Man habe sich ganz bewusst dagegen entschieden, den Geburtstag zum Anlass für ein weiteres Volksfest zu machen, sagte Bürgermeister Peter Jansen. Der Lambertusmarkt, der aus dem „Historischen Jahrmarkt“ anlässlich des Stadtjubiläums 1976 hervorgegangen ist, brauche keine hausgemachte Konkurrenz.

„Die Stadt hat viele Feste“, erklärte er. „Da muss nicht noch eines dazukommen.“ Daher habe man sich schnell entschlossen, das historische Ereignis in einem angemessenen Rahmen mit allen interessierten Bürgern zu feiern. Der Eintritt zum Festabend ist frei, betonte Friederike Grates, die die Planung koordiniert. Jedoch werde darum gebeten, sich frühzeitig bei der Stadtverwaltung anzumelden, damit man den Abend besser organisieren kann.

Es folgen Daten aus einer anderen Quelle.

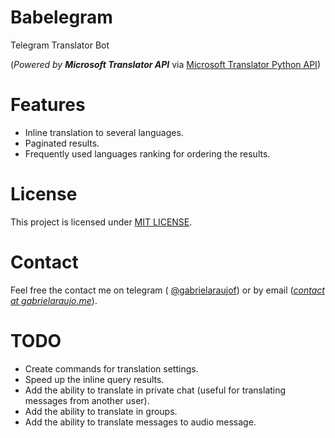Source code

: # Babelegram
Telegram Translator Bot

(_Powered by **Microsoft Translator API**_ via [Microsoft Translator Python API](https://github.com/openlabs/Microsoft-Translator-Python-API))

# Features

* Inline translation to several languages.
* Paginated results.
* Frequently used languages ranking for ordering the results.

# License
This project is licensed under [MIT LICENSE](LICENSE).

# Contact
Feel free the contact me on telegram ( [@gabrielaraujof](https://telegram.me/YourUsernameHere)) or by email ([_contact at gabrielaraujo.me_](mailto:contact@gabrielaraujo.me)).

# TODO

* Create commands for translation settings.
* Speed up the inline query results.
* Add the ability to translate in private chat (useful for translating messages from another user).
* Add the ability to translate in groups.
* Add the ability to translate messages to audio message.
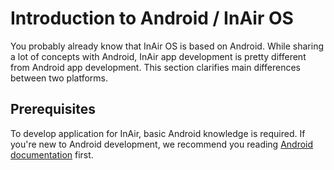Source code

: # Introduction to Android / InAir OS

You probably already know that InAir OS is based on Android. While sharing a lot of concepts with Android, InAir app development is pretty different from Android app development. This section clarifies main differences between two platforms.

## Prerequisites
To develop application for InAir, basic Android knowledge is required. If you're new to Android development, we recommend you reading [Android documentation][androiddoc] first.

[androiddoc]: https://developer.android.com/guide/index.html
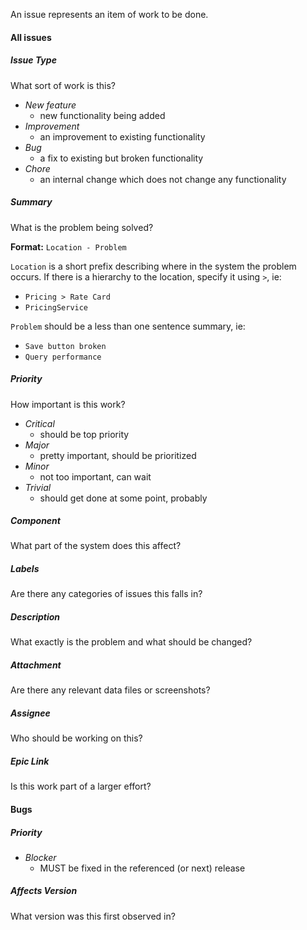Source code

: An issue represents an item of work to be done.

#### All issues

##### Issue Type
What sort of work is this?

- *New feature*
   - new functionality being added
- *Improvement*
   - an improvement to existing functionality
- *Bug*
   - a fix to existing but broken functionality
- *Chore*
   - an internal change which does not change any functionality

##### Summary
What is the problem being solved?

**Format:** `Location - Problem`

`Location` is a short prefix describing where in the system the problem occurs. If there is a hierarchy to the location, specify it using `>`, ie:
   - `Pricing > Rate Card`
   - `PricingService`

`Problem` should be a less than one sentence summary, ie:
   - `Save button broken`
   - `Query performance`

##### Priority
How important is this work?

- *Critical*
   - should be top priority
- *Major*
   - pretty important, should be prioritized
- *Minor*
   - not too important, can wait
- *Trivial*
   - should get done at some point, probably

##### Component
What part of the system does this affect?

##### Labels
Are there any categories of issues this falls in?

##### Description
What exactly is the problem and what should be changed?

##### Attachment
Are there any relevant data files or screenshots?

##### Assignee
Who should be working on this?

##### Epic Link
Is this work part of a larger effort?

#### Bugs

##### Priority

- *Blocker*
   - MUST be fixed in the referenced (or next) release

##### Affects Version
What version was this first observed in?
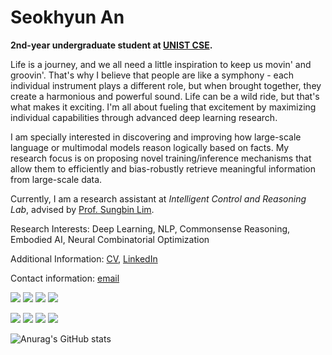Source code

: # Seokhyun An

**2nd-year undergraduate student at [UNIST CSE](https://cse.unist.ac.kr/eng/).**

Life is a journey, and we all need a little inspiration to keep us movin' and groovin'. That's why I believe that people are like a symphony - each individual instrument plays a different role, but when brought together, they create a harmonious and powerful sound. Life can be a wild ride, but that's what makes it exciting. I'm all about fueling that excitement by maximizing individual capabilities through advanced deep learning research.

I am specially interested in discovering and improving how large-scale language or multimodal models reason logically based on facts. My research focus is on proposing novel training/inference mechanisms that allow them to efficiently and bias-robustly retrieve meaningful information from large-scale data. 

Currently, I am a research assistant at <em>Intelligent Control and Reasoning Lab</em>, advised by [Prof. Sungbin Lim](https://sites.google.com/view/sungbin-lim/).

Research Interests: Deep Learning, NLP, Commonsense Reasoning, Embodied AI, Neural Combinatorial Optimization

Additional Information: [CV](https://iamseokhyun.github.io/CV/CV_SeokhyunAn.pdf), [LinkedIn](https://www.linkedin.com/in/iamseokhyun/) 

Contact information: [email](mailto:iamseokhyun@gmail.com)

<img src="https://img.shields.io/badge/Python-3766AB?style=flat-square&logo=Python&logoColor=white"/></a> <img src="https://img.shields.io/badge/C-A8B9CC?style=flat-square&logo=C&logoColor=white"/></a> <img src="https://img.shields.io/badge/C++-00599C?style=flat-square&logo=C%2B%2B&logoColor=white"/></a> <img src="https://img.shields.io/badge/LaTeX-008080?style=flat-square&logo=LaTeX&logoColor=white"/></a>

<img src="https://img.shields.io/badge/PyTorch-EE4C2C?style=flat-square&logo=PyTorch&logoColor=white"/></a> <img src="https://img.shields.io/badge/Tensorflow-FF6F00?style=flat-square&logo=Tensorflow&logoColor=white"/></a> <img src="https://img.shields.io/badge/Ray-028CF0?style=flat-square&logo=Ray&logoColor=white"/></a> <img src="https://img.shields.io/badge/Docker-2496ED?style=flat-square&logo=Docker&logoColor=white"/></a> 
<br/>

![Anurag's GitHub stats](https://github-readme-stats.vercel.app/api?username=iamseokhyun&show_icons=true&theme=dark)
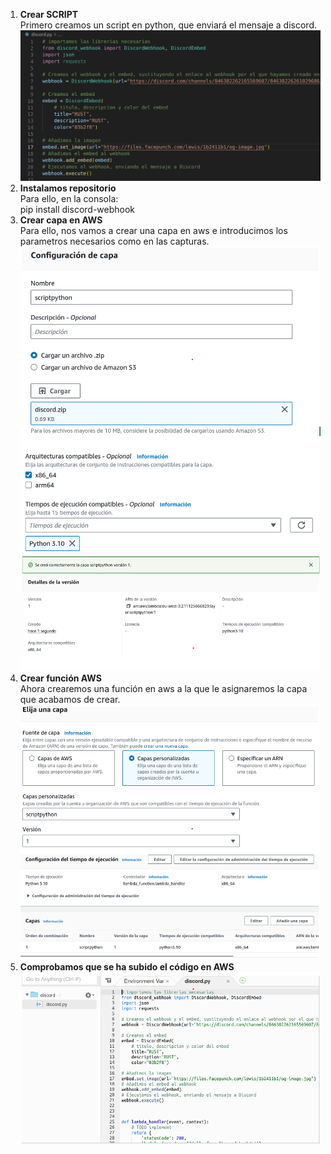 1. **Crear SCRIPT**  
Primero creamos un script en python, que enviará el mensaje a discord.  
![alt text](0.PNG) 
2. **Instalamos repositorio**  
Para ello, en la consola:  
pip install discord-webhook  
3. **Crear capa en AWS**  
Para ello, nos vamos a crear una capa en aws e introducimos los parametros necesarios como en las capturas.  
![alt text](1.PNG)
![alt text](2.PNG)
4. **Crear función AWS**  
Ahora crearemos una función en aws a la que le asignaremos la capa que acabamos de crear. 
![alt text](3.PNG) 
5. **Comprobamos que se ha subido el código en AWS**  
![alt text](4.PNG)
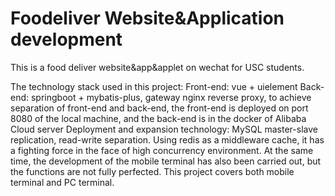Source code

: # Foodeliver Website&Application development
This is a food deliver website&amp;app&amp;applet on wechat for USC students.

The technology stack used in this project: 
Front-end: vue + uielement
Back-end: springboot + mybatis-plus, gateway nginx reverse proxy, to achieve separation of front-end and back-end, the front-end is deployed on port 8080 of the local machine, and the back-end is in the docker of Alibaba Cloud server Deployment and expansion technology: MySQL master-slave replication, read-write separation. Using redis as a middleware cache, it has a fighting force in the face of high concurrency environment. At the same time, the development of the mobile terminal has also been carried out, but the functions are not fully perfected. This project covers both mobile terminal and PC terminal.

Der Termin Samstag, 10. September, wurde bewusst gewählt. Denn dann soll anlässlich der Burgkirmes auch das Schutzdach auf dem Burgturm fertig sein. Der Heimatverein wird darüber hinaus zu diesem Anlass auch seine zweibändige Transkription der Baux-Chronik präsentieren, wie der Vorsitzende Günther Merkens betonte. Übersetzt hat sie der Mannheimer Wissenschaftler Prof. Hieram Kümper, der auch die Vorstellung übernimmt. Stadtarchivarin Dr. Alice Habersack wird über die frühen Jahre von der ersten Erwähnung 966 bis zum Beginn der Aufzeichnungen durch Mathias Baux im 15. Jahrhundert berichten. Die Hexenprozesse im Erkelenzer Land beleuchtet Dr. Claudia Kauertz vom Landschaftsverband Rheinland.

Musikalisch untermalt

Musikalisch gestaltet wird der Festabend vom Cornelius-Burgh-Chor des Heimatvereins. Unter der Gesamtleitung von Reinhold Richter wird der Chor Werke von Cornelius Burgh (circa 1590 bis 1638), Jakob van Eyck (1590 bis 1657) und Johannes Jeep (1582 bis 1644) vortragen.

Am Sonntag beginnt dann um 11 Uhr die Ausstellung im Alten Rathaus, in der die Geschichte vom frühzeitlichen „Erklensia“ des Jahres 966 bis zum Wiederaufbau anschaulich dargestellt wird.

„Aus der Woche mit Ausstellung und Vortragsabend soll sich etwas entwickeln“, erklärte der erste Beigeordnete Dr. Hans-Heiner Gotzen. „Wir hoffen, das Interesse der Bürger für die Geschichte der Stadt zu wecken.“

Darin sieht Günther Merkens auch die Aufgabe des Heimatvereins. Er betonte, dass das Landesarchivgesetz die Aufgaben der Archive nicht nur in der Archivierung sehe. Vielmehr sei es ein „eindeutiger Auftrag“, das Wissen auch zugänglich zu machen. Dies sei auch das Ziel der Zusammenarbeit zwischen Verein und Stadtarchiv.